Der versierte Opern- und Musicalregisseur Christian von Götz hat um die opulent bebilderte Geschichte eine Rahmenhandlung inszeniert, die Nimsgerns Konzept spielerisch klug in der Gegenwart verankert. Eine kindliche Brunhild (Leonie Groß / Greta Handke) liest tonlos das große Buch der Väter. Ihr versoffener Pennerpapa (Volker Hoeschel) liest die Zeitung. Zusammen mit einem Siegfried als Kind (Till Kramer / Tim Kreitz) und einer jugendlichen Brunhild (Hanna Bonhoeffer) beobachtet sie das fremde ferne Spektakel. Im Vordergrund wird daraus ein stummes Kinderspiel mit dem tödlichen Ernst der Erfahrung des Erwachsenwerdens. Das schüchterne Brunhild-Double mutiert zur selbstbewussten jungen Frau. Das ist zwar immer noch eine schlichte Botschaft, aber zumindest eine hoffnungsvolle. Das Märchen von der tapferen, klugen Prinzessin und ihrem kühnen, wenn auch nicht übertrieben schlauen Prinzen geht jedenfalls gut aus. Die bösen Mächte der Finsternis schlummern sanft im Mythenschlaf.

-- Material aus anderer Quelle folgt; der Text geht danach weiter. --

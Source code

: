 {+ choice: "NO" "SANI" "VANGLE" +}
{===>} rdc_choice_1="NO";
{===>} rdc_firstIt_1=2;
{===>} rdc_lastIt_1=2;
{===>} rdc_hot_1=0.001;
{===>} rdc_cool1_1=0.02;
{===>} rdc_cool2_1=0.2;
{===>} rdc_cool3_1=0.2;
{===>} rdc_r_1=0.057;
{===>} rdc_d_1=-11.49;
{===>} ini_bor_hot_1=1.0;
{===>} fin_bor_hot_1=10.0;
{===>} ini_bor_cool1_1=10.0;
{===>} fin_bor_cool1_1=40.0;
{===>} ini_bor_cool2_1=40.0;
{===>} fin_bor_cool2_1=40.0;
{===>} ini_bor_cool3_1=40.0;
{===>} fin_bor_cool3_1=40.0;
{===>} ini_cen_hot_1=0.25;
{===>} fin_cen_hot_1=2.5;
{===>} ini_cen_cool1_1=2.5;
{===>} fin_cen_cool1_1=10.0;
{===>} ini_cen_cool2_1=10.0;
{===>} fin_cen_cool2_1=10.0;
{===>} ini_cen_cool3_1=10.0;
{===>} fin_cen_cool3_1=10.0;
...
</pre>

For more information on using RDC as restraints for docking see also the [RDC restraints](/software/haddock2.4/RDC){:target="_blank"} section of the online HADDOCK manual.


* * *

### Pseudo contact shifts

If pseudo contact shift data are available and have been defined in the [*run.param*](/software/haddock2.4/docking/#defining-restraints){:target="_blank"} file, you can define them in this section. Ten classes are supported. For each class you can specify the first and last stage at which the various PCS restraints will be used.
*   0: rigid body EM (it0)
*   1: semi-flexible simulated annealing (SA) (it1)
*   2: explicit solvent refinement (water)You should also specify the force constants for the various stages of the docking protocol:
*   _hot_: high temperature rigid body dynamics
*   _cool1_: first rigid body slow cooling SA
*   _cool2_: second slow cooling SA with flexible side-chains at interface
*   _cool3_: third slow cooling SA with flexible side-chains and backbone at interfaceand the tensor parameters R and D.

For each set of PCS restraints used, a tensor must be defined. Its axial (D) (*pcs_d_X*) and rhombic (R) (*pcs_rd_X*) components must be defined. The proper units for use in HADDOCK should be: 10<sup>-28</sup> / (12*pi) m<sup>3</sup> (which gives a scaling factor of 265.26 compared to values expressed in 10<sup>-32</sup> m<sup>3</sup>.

Gefochten haben sie in der tollen Kampfchoreographie von Klaus Figge wirklich traumhaft. Und was der Choreograph Marvin A. Smith mit dem makellosen professionellen Ensemble und der Statisterie zur mitreißenden Musik an virtuosen Tanznummern entwickelt hat, ist umwerfend gut.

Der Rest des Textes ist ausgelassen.